Intervista a Chiara Lubich

D. Potrebbe illustrare il significato del titolo del Congresso: “Contemplare Cristo con gli occhi di Maria”?

R. Nessuna creatura ha mai conosciuto e mai conoscerà Gesù come Maria perché immacolata, perché sua Madre, perché Vangelo vissuto e, con ciò, altro Gesù. Per vedere, conoscere e contemplare Lui, attraverso gli occhi di lei, occorrerà cercare – come ci è possibile – di imitarla nel suo continuo “sì” alla volontà di Dio, e con ciò di farla, in certo modo, rivivere in noi.

D. Qual è il valore di Maria, del rosario e della preghiera nel mondo di oggi?

R. Maria e preghiera hanno oggi un valore enorme. Con l’attuale presenza d’un terrorismo nuovo, più terribile, effetto, come è pensiero di molti, forse d’un Male con la M maiuscola, non bastano mezzi normali per combatterlo, ma occorre ricorrere al Bene con la B maiuscola e cioè a Dio ed a ciò che lo riguarda. Di qui l’importanza della preghiera, come s’è fatto ad Assisi, e quindi anche del rosario.

In questo mondo poi diviso fra Paesi ricchi e Paesi poveri, che è la causa più profonda del terrorismo, chiamati come siamo ad impegnarci, come non mai, a suscitare solidarietà, condivisione, fraternità per fare sempre più dell’umanità una famiglia, nessuno come Maria, perché madre universale, può darci una mano.

D. Cosa rispondere a chi non crede nella preghiera e proprio nella sua efficacia nei fatti della vita?

R. Quando qualcuno non crede nella preghiera, in genere è perché ha poca fede in Dio. Occorre perciò aiutarlo a ravvivarla. E qui ci sono molte possibilità a disposizione. Fra esse efficacissima è la testimonianza che noi cristiani diamo, quando ci amiamo reciprocamente. Infatti, all’unità nell’amore è promessa la conversione del mondo. Dice Gesù: “Che siano uno affinché il mondo creda” (cf Gv 17,21).

D. Come conciliare Maria con la vita spirituale ed estetica degli artisti?

R. Gli artisti tendono al bello. Anzi, ho costatato come per loro – se credenti – il miglior attributo di Dio è la bellezza. Va bene Dio vero, Dio amore, ma meglio ancora Dio bello. E Maria, la “tutta bella”, è, per così dire, l’incarnazione del bello. Di qui il suo rapporto con gli artisti e degli artisti con Lei. E sono realmente attratti da Lei, se l’hanno dipinta, scolpita, cantata in tutti i tempi e in tutte le maniere.

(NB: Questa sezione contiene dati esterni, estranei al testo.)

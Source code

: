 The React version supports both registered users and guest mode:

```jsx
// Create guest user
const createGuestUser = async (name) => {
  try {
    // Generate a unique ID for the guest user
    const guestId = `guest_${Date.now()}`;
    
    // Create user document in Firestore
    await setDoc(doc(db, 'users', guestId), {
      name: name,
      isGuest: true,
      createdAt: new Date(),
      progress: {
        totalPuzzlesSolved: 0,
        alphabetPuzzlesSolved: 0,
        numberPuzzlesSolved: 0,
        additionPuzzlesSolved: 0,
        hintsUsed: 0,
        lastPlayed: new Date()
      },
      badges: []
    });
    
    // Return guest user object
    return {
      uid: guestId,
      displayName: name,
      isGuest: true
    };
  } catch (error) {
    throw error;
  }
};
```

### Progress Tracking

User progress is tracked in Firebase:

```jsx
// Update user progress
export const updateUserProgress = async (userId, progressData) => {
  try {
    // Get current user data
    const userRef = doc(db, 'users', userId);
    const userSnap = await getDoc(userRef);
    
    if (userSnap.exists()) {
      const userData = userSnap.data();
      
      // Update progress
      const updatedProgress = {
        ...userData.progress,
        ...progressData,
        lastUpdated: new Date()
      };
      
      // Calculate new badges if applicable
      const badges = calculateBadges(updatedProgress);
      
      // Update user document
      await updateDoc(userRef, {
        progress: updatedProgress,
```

D. Qual è stata la genesi del Congresso mariano?

R. Tutto è iniziato il 16 ottobre 2002, alla fine dell’udienza del santo Padre di mercoledì, dopo che egli aveva firmato la sua lettera apostolica: Rosarium Virginis Mariae. Fra le 600 persone circa del nostro Movimento, presenti in Piazza San Pietro, c’ero anch’io. E’ stato in quell’occasione che egli mi ha consegnato un lungo messaggio nel quale, fra il resto, si legge: “In questa ricorrenza, vorrei consegnare idealmente ai focolarini la preghiera del rosario. (…) Sono certo che la vostra devozione alla Vergine Santa vi aiuterà a dare il necessario rilievo all’iniziativa di un anno dedicato al rosario”.
Da quel momento, in tutto il mondo, sono fiorite le più varie realizzazioni per riproporre a tanti la recita sentita del rosario. Il Congresso mariano è una di queste.

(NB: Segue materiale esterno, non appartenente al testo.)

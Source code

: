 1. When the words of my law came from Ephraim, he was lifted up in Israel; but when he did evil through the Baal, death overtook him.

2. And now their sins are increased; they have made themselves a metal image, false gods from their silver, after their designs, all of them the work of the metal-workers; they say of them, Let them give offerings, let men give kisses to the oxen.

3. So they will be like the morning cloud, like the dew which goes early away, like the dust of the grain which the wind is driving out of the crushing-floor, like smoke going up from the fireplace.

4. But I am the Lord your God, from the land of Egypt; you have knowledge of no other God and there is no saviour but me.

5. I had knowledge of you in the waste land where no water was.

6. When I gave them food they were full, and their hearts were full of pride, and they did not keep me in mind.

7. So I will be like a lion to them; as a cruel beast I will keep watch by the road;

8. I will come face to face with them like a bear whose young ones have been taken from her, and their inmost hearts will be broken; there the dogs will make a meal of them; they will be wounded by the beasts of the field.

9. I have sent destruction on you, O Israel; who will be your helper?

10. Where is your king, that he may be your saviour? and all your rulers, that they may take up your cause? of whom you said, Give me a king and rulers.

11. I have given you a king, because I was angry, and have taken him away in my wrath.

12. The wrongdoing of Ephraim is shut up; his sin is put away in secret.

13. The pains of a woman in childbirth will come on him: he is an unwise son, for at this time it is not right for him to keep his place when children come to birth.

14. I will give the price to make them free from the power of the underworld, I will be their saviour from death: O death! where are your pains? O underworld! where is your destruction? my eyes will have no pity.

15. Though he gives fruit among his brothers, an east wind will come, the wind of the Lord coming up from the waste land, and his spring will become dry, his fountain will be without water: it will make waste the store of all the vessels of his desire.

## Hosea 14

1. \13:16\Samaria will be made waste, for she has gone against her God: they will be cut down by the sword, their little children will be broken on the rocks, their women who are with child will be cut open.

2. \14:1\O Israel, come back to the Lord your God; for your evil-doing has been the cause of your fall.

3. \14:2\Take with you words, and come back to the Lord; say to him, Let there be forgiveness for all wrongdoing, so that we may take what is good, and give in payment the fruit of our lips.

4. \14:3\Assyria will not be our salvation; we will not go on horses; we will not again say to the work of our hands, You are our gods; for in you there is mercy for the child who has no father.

D. Potrebbe dire due parole sul programma e sugli interventi durante i tre giorni del Congresso?

R. Vi saranno riflessioni sulla lettera apostolica del santo Padre sul rosario e sui nuovi “misteri di luce” con testimonianze di famiglie, politici, religiosi, sacerdoti e giovani. Si terranno due tavole rotonde: una riservata ai responsabili di diversi Movimenti ecclesiali sull’argomento; l’altra con cristiani di altre Chiese che commentano la lettera del Papa. I discorsi saranno intervallati da spazi artistici, molto scelti, per onorare Maria, la tutta bella. Le liturgie eucaristiche saranno presiedute da cardinali o arcivescovi, tra i quali il card. Angelo Sodano, il card. Miloslav Vlk, arcivescovo di Praga, mons. Rylko, segretario del Pontificio Consiglio per i Laici ed altri.